### PROBLEM TO WORK ON
Select every line below containing the word "explorer".

################

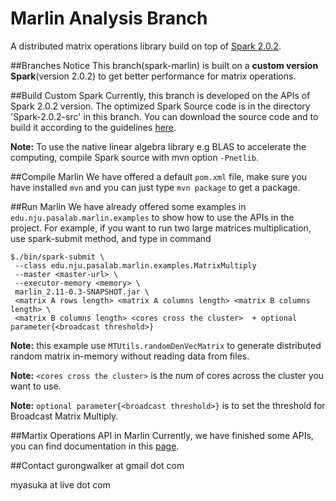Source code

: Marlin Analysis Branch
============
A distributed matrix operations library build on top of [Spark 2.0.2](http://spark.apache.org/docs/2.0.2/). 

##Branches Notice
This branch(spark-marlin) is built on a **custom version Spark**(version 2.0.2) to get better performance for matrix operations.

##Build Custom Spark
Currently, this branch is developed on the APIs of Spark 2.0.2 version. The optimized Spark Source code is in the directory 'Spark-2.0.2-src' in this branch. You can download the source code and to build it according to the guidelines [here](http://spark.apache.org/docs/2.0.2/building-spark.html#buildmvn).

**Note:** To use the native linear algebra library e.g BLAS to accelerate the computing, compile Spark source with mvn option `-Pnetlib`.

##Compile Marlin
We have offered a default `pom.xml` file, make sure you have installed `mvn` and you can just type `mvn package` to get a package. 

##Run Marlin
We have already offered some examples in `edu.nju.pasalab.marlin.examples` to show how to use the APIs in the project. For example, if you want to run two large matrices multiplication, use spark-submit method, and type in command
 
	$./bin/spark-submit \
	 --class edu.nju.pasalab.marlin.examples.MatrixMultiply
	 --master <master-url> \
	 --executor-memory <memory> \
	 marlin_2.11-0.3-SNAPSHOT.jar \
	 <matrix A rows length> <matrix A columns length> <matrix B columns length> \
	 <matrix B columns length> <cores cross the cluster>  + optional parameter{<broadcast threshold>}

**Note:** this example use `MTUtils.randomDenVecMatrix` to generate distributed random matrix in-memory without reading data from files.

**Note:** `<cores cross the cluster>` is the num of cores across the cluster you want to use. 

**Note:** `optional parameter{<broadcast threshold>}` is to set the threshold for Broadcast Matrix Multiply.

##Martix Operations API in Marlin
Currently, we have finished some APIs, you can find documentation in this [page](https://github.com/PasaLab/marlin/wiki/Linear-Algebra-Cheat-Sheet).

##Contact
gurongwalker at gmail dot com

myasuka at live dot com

################

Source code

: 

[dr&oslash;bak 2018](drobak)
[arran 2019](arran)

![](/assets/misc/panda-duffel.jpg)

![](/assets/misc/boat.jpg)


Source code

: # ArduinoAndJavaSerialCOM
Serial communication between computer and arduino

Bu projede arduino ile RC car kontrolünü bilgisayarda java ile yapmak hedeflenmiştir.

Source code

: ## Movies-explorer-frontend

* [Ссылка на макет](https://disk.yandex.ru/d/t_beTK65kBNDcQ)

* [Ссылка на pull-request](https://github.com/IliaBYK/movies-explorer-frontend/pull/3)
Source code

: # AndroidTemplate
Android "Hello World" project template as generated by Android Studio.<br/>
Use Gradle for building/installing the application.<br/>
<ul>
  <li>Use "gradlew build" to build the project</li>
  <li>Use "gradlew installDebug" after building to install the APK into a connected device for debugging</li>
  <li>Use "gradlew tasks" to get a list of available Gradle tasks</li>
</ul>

################

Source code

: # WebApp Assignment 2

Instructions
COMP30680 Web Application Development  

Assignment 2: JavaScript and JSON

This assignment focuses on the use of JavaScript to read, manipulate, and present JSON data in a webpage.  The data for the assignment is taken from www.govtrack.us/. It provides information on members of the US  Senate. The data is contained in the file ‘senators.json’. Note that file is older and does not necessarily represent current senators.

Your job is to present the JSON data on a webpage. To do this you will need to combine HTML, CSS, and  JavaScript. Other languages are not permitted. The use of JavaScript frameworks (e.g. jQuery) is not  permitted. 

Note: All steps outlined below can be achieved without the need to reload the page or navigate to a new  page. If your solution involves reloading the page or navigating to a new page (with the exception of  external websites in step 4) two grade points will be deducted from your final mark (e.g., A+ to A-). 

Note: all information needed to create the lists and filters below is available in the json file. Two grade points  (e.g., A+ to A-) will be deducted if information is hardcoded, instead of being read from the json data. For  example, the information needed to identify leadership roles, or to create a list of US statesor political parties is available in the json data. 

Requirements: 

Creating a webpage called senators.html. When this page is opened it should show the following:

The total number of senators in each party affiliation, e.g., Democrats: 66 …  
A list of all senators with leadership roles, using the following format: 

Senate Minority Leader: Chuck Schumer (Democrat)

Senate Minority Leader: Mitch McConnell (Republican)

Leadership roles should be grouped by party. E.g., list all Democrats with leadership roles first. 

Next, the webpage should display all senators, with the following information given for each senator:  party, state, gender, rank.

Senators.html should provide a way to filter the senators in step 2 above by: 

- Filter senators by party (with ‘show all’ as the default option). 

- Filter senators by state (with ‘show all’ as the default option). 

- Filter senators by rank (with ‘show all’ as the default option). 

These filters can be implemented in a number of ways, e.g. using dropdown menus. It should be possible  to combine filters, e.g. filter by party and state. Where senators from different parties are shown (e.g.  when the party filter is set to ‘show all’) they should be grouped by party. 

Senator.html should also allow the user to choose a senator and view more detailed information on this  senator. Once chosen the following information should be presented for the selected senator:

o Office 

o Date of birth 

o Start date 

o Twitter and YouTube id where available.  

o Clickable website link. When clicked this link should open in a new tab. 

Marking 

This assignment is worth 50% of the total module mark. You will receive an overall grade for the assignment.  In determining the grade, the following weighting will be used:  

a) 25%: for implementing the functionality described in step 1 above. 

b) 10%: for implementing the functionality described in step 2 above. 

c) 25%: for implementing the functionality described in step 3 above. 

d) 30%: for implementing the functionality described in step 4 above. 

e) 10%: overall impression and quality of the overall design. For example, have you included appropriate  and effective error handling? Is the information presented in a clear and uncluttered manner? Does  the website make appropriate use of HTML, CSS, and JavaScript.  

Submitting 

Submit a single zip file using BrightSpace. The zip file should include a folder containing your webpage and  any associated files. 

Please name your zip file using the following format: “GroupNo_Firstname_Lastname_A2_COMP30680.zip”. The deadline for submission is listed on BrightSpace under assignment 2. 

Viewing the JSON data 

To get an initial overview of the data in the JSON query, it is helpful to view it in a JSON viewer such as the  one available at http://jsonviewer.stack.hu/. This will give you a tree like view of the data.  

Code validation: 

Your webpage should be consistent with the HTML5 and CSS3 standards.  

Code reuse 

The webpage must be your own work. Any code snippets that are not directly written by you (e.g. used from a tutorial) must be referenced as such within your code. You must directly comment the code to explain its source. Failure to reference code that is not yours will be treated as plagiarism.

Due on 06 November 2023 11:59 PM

################

### ANSWER FOR THE TASK
: ## Movies-explorer-frontend
* [Ссылка на pull-request](https://github.com/IliaBYK/movies-explorer-frontend/pull/3)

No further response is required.